What exactly do you want to happen if there is an error? Do you just want to throw that entry away or do you want something downstream to do something with it?
If you want something downstream to take some action, then you are really turning the error into data (sort of like your example of returning a sentinel value of 1899-12-31 to represent the error). This strategy by definition means that everything downstream needs to understand that the data stream may contain errors instead of data and they must be modified to deal with it.
But rather than yielding a magic value, you can turn your Observable stream into a stream of Either values. Either the value is a date, or it is an error. Everything downstream receives this Either object and can ask it if it has a value or an error. If it has a value, they can produce a new Either object with the result of their calculation.
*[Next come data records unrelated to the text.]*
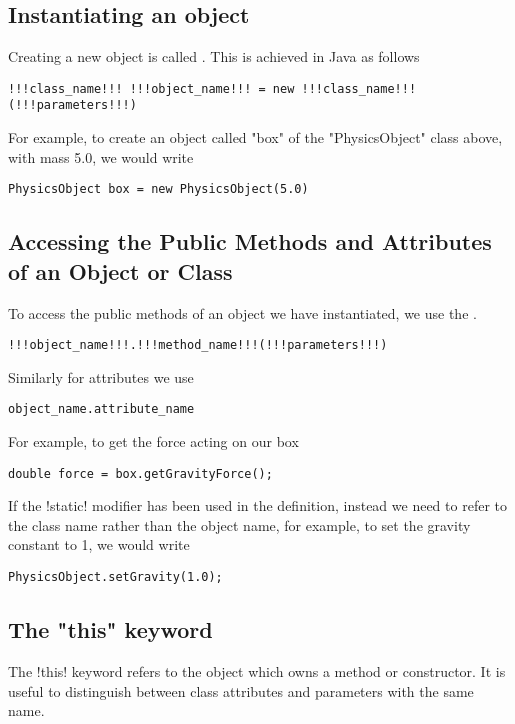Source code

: \documentclass[11pt]{report}
\begin{document}
\subsection{Instantiating an object}
Creating a new object is called . This is achieved in Java as follows
\vspace{-30pt}
\begin{lstlisting}[style=javaSyntax]
!!!class_name!!! !!!object_name!!! = new !!!class_name!!!(!!!parameters!!!)
\end{lstlisting}
For example, to create an object called \inlineJava"box" of the \inlineJava"PhysicsObject" class above, with mass 5.0, we would write
\vspace{-15pt}
\begin{lstlisting}
PhysicsObject box = new PhysicsObject(5.0)
\end{lstlisting}

\subsection{Accessing the Public Methods and Attributes of an Object or Class}
To access the public methods of an object we have instantiated, we use the .
\vspace{-22pt}
\begin{lstlisting}[style=javaSyntax]
!!!object_name!!!.!!!method_name!!!(!!!parameters!!!)
\end{lstlisting}
Similarly for attributes we use
\vspace{-22pt}
\begin{lstlisting}[style=javaSyntax]
object_name.attribute_name
\end{lstlisting}
For example, to get the force acting on our box
\vspace{-15pt}
\begin{lstlisting}
double force = box.getGravityForce();
\end{lstlisting}
If the \inlineJava!static! modifier has been used in the definition, instead we need to refer to the class name rather than the object name, for example, to set the gravity constant to 1, we would write
\vspace{-15pt}
\begin{lstlisting}
PhysicsObject.setGravity(1.0);
\end{lstlisting}
\subsection{The "this" keyword}
The  \inlineJava!this! keyword refers to the object which owns a method or constructor. It is useful to distinguish between class attributes and parameters with the same name. 
\end{document}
If it has an error and they cannot do anything with it, they can yield an error Either themselves.
I don't know Java syntax, but this is what it might look like in c#:
Observable.From(tracking_code_list)
.Select(t =>
{
try { return Either.From(LookupDeliveryDate(t)); }
catch (Exception e)
{
return Either.FromError<Date>(e);
}
})
.Select(dateEither =>
{
return dateEither.HasValue ?
Either.From(CalculateDaysFromToday(dateEither.Value)) :
Either.FromError<int>(dateEither.Error);
})
.Subscribe(value =>
{
if (value.HasValue) mySubscriber.OnValue(value.Value);
else mySubscribe.OnError(value.Error);
});
Your other option is the "handle"/suppress the error when it occurs. This may be sufficient depending on your needs. In this case, just have LookupDeliveryDate return magic dates instead of exceptions and then add a .filter to filter out the magic dates before they get to CalculateDaysFromToay.